Se protéger de la contagion des lobbies
Le scandale du Mediator a révélé l’influence néfaste des intérêts financiers et privés sur notre santé. Lanceurs d’alerte, associations ou fondations citoyennes tentent de démocratiser la recherche et l’expertise. Seule solution : maintenir le marché à distance de la médecine et des agences sanitaires.
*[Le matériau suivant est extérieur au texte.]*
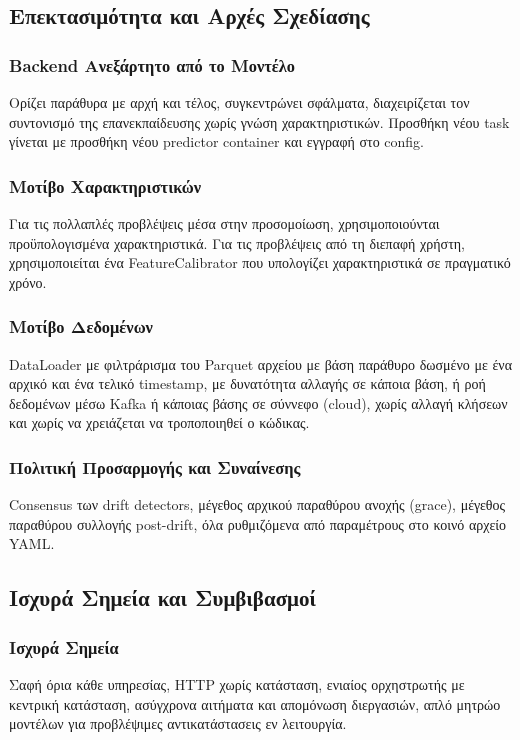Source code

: \subsection*{Επεκτασιμότητα και Αρχές Σχεδίασης}

\subsubsection*{Backend Ανεξάρτητο από το Μοντέλο}
Ορίζει παράθυρα με αρχή και τέλος, συγκεντρώνει σφάλματα, διαχειρίζεται τον συντονισμό της επανεκπαίδευσης χωρίς γνώση χαρακτηριστικών.
Προσθήκη νέου task γίνεται με προσθήκη νέου predictor container και εγγραφή στο config.

\subsubsection*{Μοτίβο Χαρακτηριστικών}
Για τις πολλαπλές προβλέψεις μέσα στην προσομοίωση, χρησιμοποιούνται προϋπολογισμένα χαρακτηριστικά.
Για τις προβλέψεις από τη διεπαφή χρήστη, χρησιμοποιείται ένα FeatureCalibrator που υπολογίζει χαρακτηριστικά σε πραγματικό χρόνο.

\subsubsection*{Μοτίβο Δεδομένων}
DataLoader με φιλτράρισμα του Parquet αρχείου με βάση παράθυρο δωσμένο με ένα αρχικό και ένα τελικό timestamp, με δυνατότητα αλλαγής σε κάποια βάση, ή ροή δεδομένων μέσω Kafka ή κάποιας βάσης σε σύννεφο (cloud), χωρίς αλλαγή κλήσεων και χωρίς να χρειάζεται να τροποποιηθεί ο κώδικας.

\subsubsection*{Πολιτική Προσαρμογής και Συναίνεσης}
Consensus των drift detectors, μέγεθος αρχικού παραθύρου ανοχής (grace), μέγεθος παραθύρου συλλογής post-drift, όλα ρυθμιζόμενα από παραμέτρους στο κοινό αρχείο YAML.

\subsection*{Ισχυρά Σημεία και Συμβιβασμοί}

\subsubsection*{Ισχυρά Σημεία}
Σαφή όρια κάθε υπηρεσίας, HTTP χωρίς κατάσταση, ενιαίος ορχηστρωτής με κεντρική κατάσταση, ασύγχρονα αιτήματα και απομόνωση διεργασιών, απλό μητρώο μοντέλων για προβλέψιμες αντικατάστασεις εν λειτουργία.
dans l’hebdo N° 1141 Acheter ce numéro
L’industrie pharmaceutique est-elle toute-puissante ? Le scandale du Mediator a révélé les carences des agences sanitaires censées contrôler les médicaments commercialisés. Elles sont elles-mêmes largement noyautées par les conflits d’intérêts et entravées par des dysfonctionnements. Tout cela est le résultat d’un cercle vicieux : la recherche publique n’est plus assez financée, elle se tourne vers le privé, qui gagne en influence. Il s’agit davantage d’un pouvoir financier que d’un « biopouvoir » opaque, mais le terme, lancé dans les années 1970, refait aujourd’hui surface, désignant ces experts qui, de labos en agences, dictent la vérité. Ces scientifiques sont souvent devenus juges et parties dans l’avenir d’une molécule ou d’une technique. Avec les conséquences que l’on sait.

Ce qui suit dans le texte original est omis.